In Years Past
- In 1914, Edward Beardsley shot and seriously wounded John G. W. Putnam, overseer of the poor of the town of Chautauqua. Mr. Putnam was there in the Beardsley home to take the nine children to some institution where they would be properly cared for. He was accompanied by Gust A. Anderson and Gerry W. Colsgrove, sheriff and undersheriff. Later a posse was organized which guarded the house through the long, cold night. Some of the men in the posse suffered from frost bites but the vigilance was not relaxed. Occasionally a shot was fired.
- A 5,000,000 foot gasser had been struck at Red House according to an article in the Bradford Herald. One of the biggest gassers that had been struck in this vicinity was brought in the previous afternoon by the Bradford Oil & Gas Company which had a large acreage in Red House and vicinity. It was estimated that the well would make 5,000,000 feet a day when completed. It was only three feet in the sand and the flow of gas was so great that the drill had to be stopped. The gas from the gusher would be sent to Bradford through the line which the company recently constructed into that city.
- In 1939, the worst storm of the new year spread over the nation this day with snow and sub-freezing temperatures general from the Atlantic Coast to the Rocky Mountains. Sleet, rain and snow caused many traffic fatalities. Four persons died when a Northwest Airlines plane crashed in flames in a snow-covered coulee near Miles City, Montana. A blizzard, sweeping through New England, buffeted New York and Rhode Island with particular fury, although all the North Atlantic states suffered. A 10-hour snowfall covered New York City’s streets and jammed traffic so badly in Manhattan that police asked radio stations to broadcast appeals for people not to attempt to drive their cars into the city.
- The 31st annual show of the Chautauqua County Poultry and Pet Stock Association, which had been in progress in Jamestown all week in the furniture market building on West Second Street, would come to a close at 10 p.m. Judging of the dog classes was the featured program the previous evening, when the attendance exceeded that of the past year. Fred (Doc) Newton, Salamanca, spent the entire afternoon judging the large and varied class of canines, with Beller’s Walfee, a Pomeranian senior male puppy, owned by Mrs. Allen Beller, being declared the best dog in the show, winning the association cup. Fawn, a Great Dane senior male puppy, owned by Samuel T. Bowers, was the reserve winner.

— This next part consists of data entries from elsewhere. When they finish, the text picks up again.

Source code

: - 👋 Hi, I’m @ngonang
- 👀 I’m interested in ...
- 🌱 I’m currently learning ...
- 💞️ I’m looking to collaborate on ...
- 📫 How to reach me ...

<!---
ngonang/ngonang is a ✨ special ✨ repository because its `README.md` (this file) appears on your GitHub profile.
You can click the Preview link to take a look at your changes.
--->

- In 1964, the howling snowstorm that blasted much of eastern United States left scores dead in its wake. Huge drifts marooned thousands of travelers overnight. The death toll was at least 71. The storm system that swirled into blizzard proportions in the Northeast dumped more than two feet of snow in some sections. Gale force winds whipped the snow into drifts – some 20 feet high. About 3,000 travelers spent the night at Kennedy Airport in New York after all flights were canceled because of drifts on the runways. In Pennsylvania, 250 pupils were marooned overnight at a high school. Their reaction, as one put it: “Down with snowplows. This is the swingingest party of the year.”

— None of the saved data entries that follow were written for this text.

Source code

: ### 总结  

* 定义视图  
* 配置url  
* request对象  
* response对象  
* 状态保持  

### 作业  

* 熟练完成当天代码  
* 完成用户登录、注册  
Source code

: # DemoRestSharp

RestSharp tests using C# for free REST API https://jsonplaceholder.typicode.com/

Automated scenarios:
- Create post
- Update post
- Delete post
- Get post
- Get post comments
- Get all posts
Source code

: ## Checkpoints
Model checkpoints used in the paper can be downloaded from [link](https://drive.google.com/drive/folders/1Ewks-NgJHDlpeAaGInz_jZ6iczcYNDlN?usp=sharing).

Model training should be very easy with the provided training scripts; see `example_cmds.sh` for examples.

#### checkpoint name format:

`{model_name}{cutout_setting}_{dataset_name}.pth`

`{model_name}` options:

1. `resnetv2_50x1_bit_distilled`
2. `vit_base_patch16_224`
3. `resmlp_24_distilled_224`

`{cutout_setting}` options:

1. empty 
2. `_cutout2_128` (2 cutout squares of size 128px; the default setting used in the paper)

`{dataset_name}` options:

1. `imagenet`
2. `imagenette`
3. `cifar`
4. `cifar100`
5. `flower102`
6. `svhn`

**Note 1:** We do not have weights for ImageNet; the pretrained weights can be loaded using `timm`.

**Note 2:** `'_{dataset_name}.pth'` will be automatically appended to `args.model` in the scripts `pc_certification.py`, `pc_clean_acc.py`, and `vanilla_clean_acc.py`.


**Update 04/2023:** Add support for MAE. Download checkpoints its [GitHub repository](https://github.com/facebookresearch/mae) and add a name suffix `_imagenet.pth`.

- Robert N. Gustafson, R.D. 1, Falconer-Frewsburg Road, Frewsburg, was named the winner of this year’s Junior Chamber of Commerce Outstanding Young Farmer Award the previous evening. Jaycee members from Jamestown, Falconer, Frewsburg and Lakewood, named Mr. Gustafson the winner at the session in the Hotel Jamestown. Mr. Gustafson received the award for his progress in agriculture, conservation of natural resources and contributions to the community, state and nation.

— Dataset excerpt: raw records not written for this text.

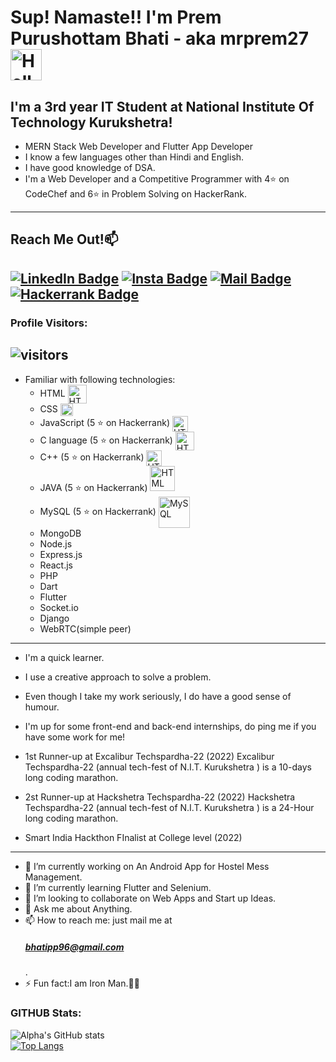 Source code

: # Sup! Namaste!! I'm Prem Purushottam Bhati - aka mrprem27 <img src="https://media.tenor.com/images/3f12089a85c980dc2a5edb99a411b8a8/tenor.gif" width="50px" alt="Hello">
## I'm a 3rd year IT Student at National Institute Of Technology Kurukshetra!
- MERN Stack Web Developer and Flutter App Developer
- I know a few languages other than Hindi and English.
- I have good knowledge of DSA.
- I'm a Web Developer and a Competitive Programmer with 4⭐ on CodeChef and 6⭐ in Problem Solving on HackerRank.
---
## Reach Me Out!📫 <br>
<!-- [![Twitter Badge](https://img.shields.io/twitter/url?label=%40Utsav_soni27&style=social&url=https%3A%2F%2Ftwitter.com%2FUtsav_soni27)](https://twitter.com/Utsav_soni27) -->
[![LinkedIn Badge](https://img.shields.io/badge/-@mrprem27-e84393?style=flat&labelColor=e84393&logo=linkedin&logoColor=white)](https://www.linkedin.com/in/mrprem27)
[![Insta Badge](https://img.shields.io/badge/-@mrprem27-e84393?style=flat&labelColor=e84393&logo=instagram&logoColor=white)](https://www.instagram.com/mrprem27/)
[![Mail Badge](https://img.shields.io/badge/-bhatipp96@gmail.com-c0392b?style=flat&labelColor=c0392b&logo=gmail&logoColor=white)](mailto:bhatipp96@gmail.com)
[![Hackerrank Badge](https://img.shields.io/badge/-mrprem27-18d982?style=flat&labelColor=0c0c14&logo=hackerrank&logoColor=white)](https://www.hackerrank.com/amitbhati1008)
---
### Profile Visitors:
![visitors](https://visitor-badge.glitch.me/badge?page_id=mrprem27.mrprem27)
---
- Familiar with following technologies:
    - HTML <img align="center" src="https://upload.wikimedia.org/wikipedia/commons/thumb/6/61/HTML5_logo_and_wordmark.svg/1200px-HTML5_logo_and_wordmark.svg.png" width="30px" alt="HTML">
    - CSS <img align="center" src="https://upload.wikimedia.org/wikipedia/commons/thumb/d/d5/CSS3_logo_and_wordmark.svg/1200px-CSS3_logo_and_wordmark.svg.png" width="20px" alt="HTML">
    - JavaScript (5 ⭐ on Hackerrank) <img align="center" src="https://upload.wikimedia.org/wikipedia/commons/6/6a/JavaScript-logo.png" width="25px" alt="HTML">
    - C language (5 ⭐ on Hackerrank) <img align="center" src="https://img.icons8.com/color/452/c-programming.png" width="30px" alt="HTML">
    - C++ (5 ⭐ on Hackerrank) <img align="center" src="https://upload.wikimedia.org/wikipedia/commons/thumb/1/18/ISO_C%2B%2B_Logo.svg/1200px-ISO_C%2B%2B_Logo.svg.png" width="25px" alt="HTML">
    - JAVA (5 ⭐ on Hackerrank)  <img src="https://1000logos.net/wp-content/uploads/2020/09/Java-Logo.png" width="40px" alt="HTML">
    - MySQL (5 ⭐ on Hackerrank)  <img src="https://download.logo.wine/logo/MySQL/MySQL-Logo.wine.png" width="50px" alt="MySQL" align = "center">
    - MongoDB 
    - Node.js
    - Express.js
    - React.js
    - PHP
    - Dart
    - Flutter
    - Socket.io
    - Django
    - WebRTC(simple peer)
---
- I'm a quick learner. 
- I use a creative approach to solve a problem. 
- Even though I take my work seriously, I do have a good sense of humour.
- I'm up for some front-end and back-end internships, do ping me if you have some work for me!
 
- 1st Runner-up at Excalibur Techspardha-22 (2022)
Excalibur Techspardha-22 (annual tech-fest of N.I.T. Kurukshetra ) is a 10-days long coding marathon.
- 2st Runner-up at Hackshetra Techspardha-22 (2022)
Hackshetra Techspardha-22 (annual tech-fest of N.I.T. Kurukshetra ) is a 24-Hour long coding marathon.
- Smart India Hackthon FInalist at College level (2022)
---

- 🔭 I’m currently working on An Android App for Hostel Mess Management.
- 🌱 I’m currently learning Flutter and Selenium.
- 👯 I’m looking to collaborate on Web Apps and Start up Ideas.
- 💬 Ask me about Anything.
- 📫 How to reach me: just mail me at <h5>bhatipp96@gmail.com</h5> .
- ⚡ Fun fact:I am Iron Man.🦸‍♂️


### GITHUB Stats:
![Alpha's GitHub stats](https://github-readme-stats.vercel.app/api?username=mrprem27&show_icons=true&theme=tokyonight)<br>
[![Top Langs](https://github-readme-stats.vercel.app/api/top-langs/?username=mrprem27&layout=compact)](https://github.com/anuraghazra/github-readme-stats)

- In 1989, his racing teammate called him “a nice, quiet, laid-back country boy.” But to colleagues in his endurance auto racing circuit, Alistair Oag was a rising star. Make that Rising Star, as in the Eastern Airlines Rising Star, an award for up-and-coming drivers presented to Oag by the International Motor Sports Association (IMSA). Oag, from near Gerry, won the award in the Touring Division of IMSA after his team finished second in the 10-race Firestone Firehawk Endurance Championship. “Being named an up-and-coming driver is kind of funny,” Oag said, “because I’ve been in motor sports so long.” Had he come away with the championship, it would have marked the third year in a row that Oag had won an overall title. In 1987, he won the Sports Car Club of America Escort Series championship. The year before, he won the VW Cup.
- It was possible to find a parking place in downtown Jamestown. The parking ramps were not dangerous, creating more on street and lot spaces was difficult, perhaps impossible, in the business district and the situation was bad but not as bad as people seemed to think. Early in the week, The Post-Journal checked on the availability of on street spaces. Though not a scientific survey, the results indicated spaces were available. Between 11 and 11:20 a.m., 24 open spaces were photographed between Washington and Main streets and between Second and Fourth streets.